To get around this, you can also use the parameter remove_insufficient_length to ignore that check for uniform stream lengths.

remove_insufficient_length: false

However it seems that the ObsPy trim function has some trouble cutting things at the same sub-second accuracy:

KO.MAZI..HHZ | 2023-02-08T14:18:25.010000Z - 2023-02-08T14:23:24.990000Z | 50.0 Hz, 15000 samples
KO.MERS..HHE | 2023-02-08T14:18:25.000000Z - 2023-02-08T14:23:25.000000Z | 50.0 Hz, 15001 samples

I'll need to investigate this a bit further to ensure that we are truly getting the same start times for all traces.


(2), I see merging gaps working and not working at the same time.

[2023-02-27 09:12:30] - pysep - INFO: KO.YER..HHN has data gaps, filling with: interpolate
[2023-02-27 09:12:30] - pysep - WARNING: KO.BNGB..HHZ has data gaps, removing

This is because filling data gaps only fills values between the start and end time of traces, but if the data gap is at the very beginning or end of the trace, there was no way to address it.

The bugfix is to allow the parameter fill_data_gaps to fill in those boundary data gaps.

bch0w commented

@SeismoFelix I tried to address points 1 and 2 in the above comment with the latest PR (#88). I tried this out with the example YAML file you provided and I managed to get ~200 waveforms returned which seems like more than double the original.

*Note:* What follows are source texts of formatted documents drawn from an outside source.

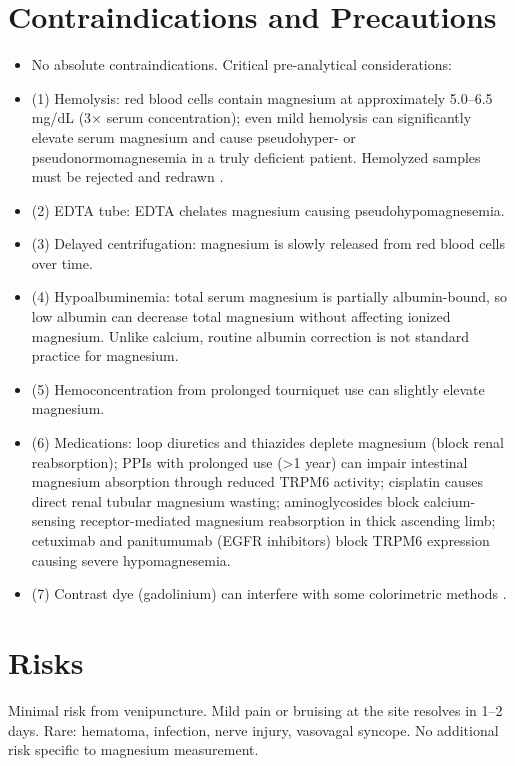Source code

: \section*{Contraindications and Precautions}
\begin{itemize}
  \item No absolute contraindications. Critical pre-analytical considerations:
  \item (1) Hemolysis: red blood cells contain magnesium at approximately 5.0--6.5 mg/dL (3$\times$ serum concentration); even mild hemolysis can significantly elevate serum magnesium and cause pseudohyper- or pseudonormomagnesemia in a truly deficient patient. Hemolyzed samples must be rejected and redrawn \cite{workinger2018challenges}.
  \item (2) EDTA tube: EDTA chelates magnesium causing pseudohypomagnesemia.
  \item (3) Delayed centrifugation: magnesium is slowly released from red blood cells over time.
  \item (4) Hypoalbuminemia: total serum magnesium is partially albumin-bound, so low albumin can decrease total magnesium without affecting ionized magnesium. Unlike calcium, routine albumin correction is not standard practice for magnesium.
  \item (5) Hemoconcentration from prolonged tourniquet use can slightly elevate magnesium.
  \item (6) Medications: loop diuretics and thiazides deplete magnesium (block renal reabsorption); PPIs with prolonged use (>1 year) can impair intestinal magnesium absorption through reduced TRPM6 activity; cisplatin causes direct renal tubular magnesium wasting; aminoglycosides block calcium-sensing receptor-mediated magnesium reabsorption in thick ascending limb; cetuximab and panitumumab (EGFR inhibitors) block TRPM6 expression causing severe hypomagnesemia.
  \item (7) Contrast dye (gadolinium) can interfere with some colorimetric methods \cite{wallach2022interpretation}.
\end{itemize}
\section*{Risks}
Minimal risk from venipuncture. Mild pain or bruising at the site resolves in 1--2 days. Rare: hematoma, infection, nerve injury, vasovagal syncope. No additional risk specific to magnesium measurement.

Could you test that out and see how it works? Similarly if you could let me know how many waveforms Wilber returns, I will probably have a better idea of what number we should be aiming for with PySEP.

Also please submit point 3 (mass downloader) as a separate issue and I'll get to that when I can.